::: Material shown :::

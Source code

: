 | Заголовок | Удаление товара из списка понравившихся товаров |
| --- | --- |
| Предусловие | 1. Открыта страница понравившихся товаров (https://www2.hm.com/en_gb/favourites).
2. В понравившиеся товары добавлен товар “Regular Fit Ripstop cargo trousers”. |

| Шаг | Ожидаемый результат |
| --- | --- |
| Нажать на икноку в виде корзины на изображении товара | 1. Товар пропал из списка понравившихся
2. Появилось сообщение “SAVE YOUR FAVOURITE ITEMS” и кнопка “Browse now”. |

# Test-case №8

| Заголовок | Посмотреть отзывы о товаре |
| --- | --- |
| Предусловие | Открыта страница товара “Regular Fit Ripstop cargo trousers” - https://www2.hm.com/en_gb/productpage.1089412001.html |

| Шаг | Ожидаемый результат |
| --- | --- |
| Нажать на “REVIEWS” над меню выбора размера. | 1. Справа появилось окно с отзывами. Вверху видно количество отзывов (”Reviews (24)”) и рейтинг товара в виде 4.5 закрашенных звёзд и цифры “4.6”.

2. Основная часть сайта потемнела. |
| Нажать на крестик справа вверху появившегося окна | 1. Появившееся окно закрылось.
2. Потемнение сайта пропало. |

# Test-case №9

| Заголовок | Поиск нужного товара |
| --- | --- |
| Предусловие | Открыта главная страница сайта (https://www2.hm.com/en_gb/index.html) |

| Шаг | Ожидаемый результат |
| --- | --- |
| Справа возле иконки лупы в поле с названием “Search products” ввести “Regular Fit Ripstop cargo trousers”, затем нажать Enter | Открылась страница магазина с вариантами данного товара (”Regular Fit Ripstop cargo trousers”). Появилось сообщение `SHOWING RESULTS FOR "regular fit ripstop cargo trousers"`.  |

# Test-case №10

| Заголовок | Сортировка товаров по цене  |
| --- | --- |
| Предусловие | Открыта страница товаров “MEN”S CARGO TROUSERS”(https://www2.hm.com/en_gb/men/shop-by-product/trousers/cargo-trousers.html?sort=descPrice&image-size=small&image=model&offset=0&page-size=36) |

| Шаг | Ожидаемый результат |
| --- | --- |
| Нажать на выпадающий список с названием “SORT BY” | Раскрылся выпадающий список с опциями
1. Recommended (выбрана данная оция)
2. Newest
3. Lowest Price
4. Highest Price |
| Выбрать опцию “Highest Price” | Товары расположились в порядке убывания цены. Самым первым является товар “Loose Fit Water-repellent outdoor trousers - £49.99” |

:::

◆ **Instructions for the task**
Print each entry above exactly as given.

◆ **Response to the task**
Source code

: | Заголовок | Удаление товара из списка понравившихся товаров |
| --- | --- |
| Предусловие | 1. Открыта страница понравившихся товаров (https://www2.hm.com/en_gb/favourites).
2. В понравившиеся товары добавлен товар “Regular Fit Ripstop cargo trousers”. |

| Шаг | Ожидаемый результат |
| --- | --- |
| Нажать на икноку в виде корзины на изображении товара | 1. Товар пропал из списка понравившихся
2. Появилось сообщение “SAVE YOUR FAVOURITE ITEMS” и кнопка “Browse now”. |

# Test-case №8

| Заголовок | Посмотреть отзывы о товаре |
| --- | --- |
| Предусловие | Открыта страница товара “Regular Fit Ripstop cargo trousers” - https://www2.hm.com/en_gb/productpage.1089412001.html |

| Шаг | Ожидаемый результат |
| --- | --- |
| Нажать на “REVIEWS” над меню выбора размера. | 1. Справа появилось окно с отзывами. Вверху видно количество отзывов (”Reviews (24)”) и рейтинг товара в виде 4.5 закрашенных звёзд и цифры “4.6”.

2. Основная часть сайта потемнела. |
| Нажать на крестик справа вверху появившегося окна | 1. Появившееся окно закрылось.
2. Потемнение сайта пропало. |

# Test-case №9

| Заголовок | Поиск нужного товара |
| --- | --- |
| Предусловие | Открыта главная страница сайта (https://www2.hm.com/en_gb/index.html) |

| Шаг | Ожидаемый результат |
| --- | --- |
| Справа возле иконки лупы в поле с названием “Search products” ввести “Regular Fit Ripstop cargo trousers”, затем нажать Enter | Открылась страница магазина с вариантами данного товара (”Regular Fit Ripstop cargo trousers”). Появилось сообщение `SHOWING RESULTS FOR "regular fit ripstop cargo trousers"`.  |

# Test-case №10

| Заголовок | Сортировка товаров по цене  |
| --- | --- |
| Предусловие | Открыта страница товаров “MEN”S CARGO TROUSERS”(https://www2.hm.com/en_gb/men/shop-by-product/trousers/cargo-trousers.html?sort=descPrice&image-size=small&image=model&offset=0&page-size=36) |

| Шаг | Ожидаемый результат |
| --- | --- |
| Нажать на выпадающий список с названием “SORT BY” | Раскрылся выпадающий список с опциями
1. Recommended (выбрана данная оция)
2. Newest
3. Lowest Price
4. Highest Price |
| Выбрать опцию “Highest Price” | Товары расположились в порядке убывания цены. Самым первым является товар “Loose Fit Water-repellent outdoor trousers - £49.99” |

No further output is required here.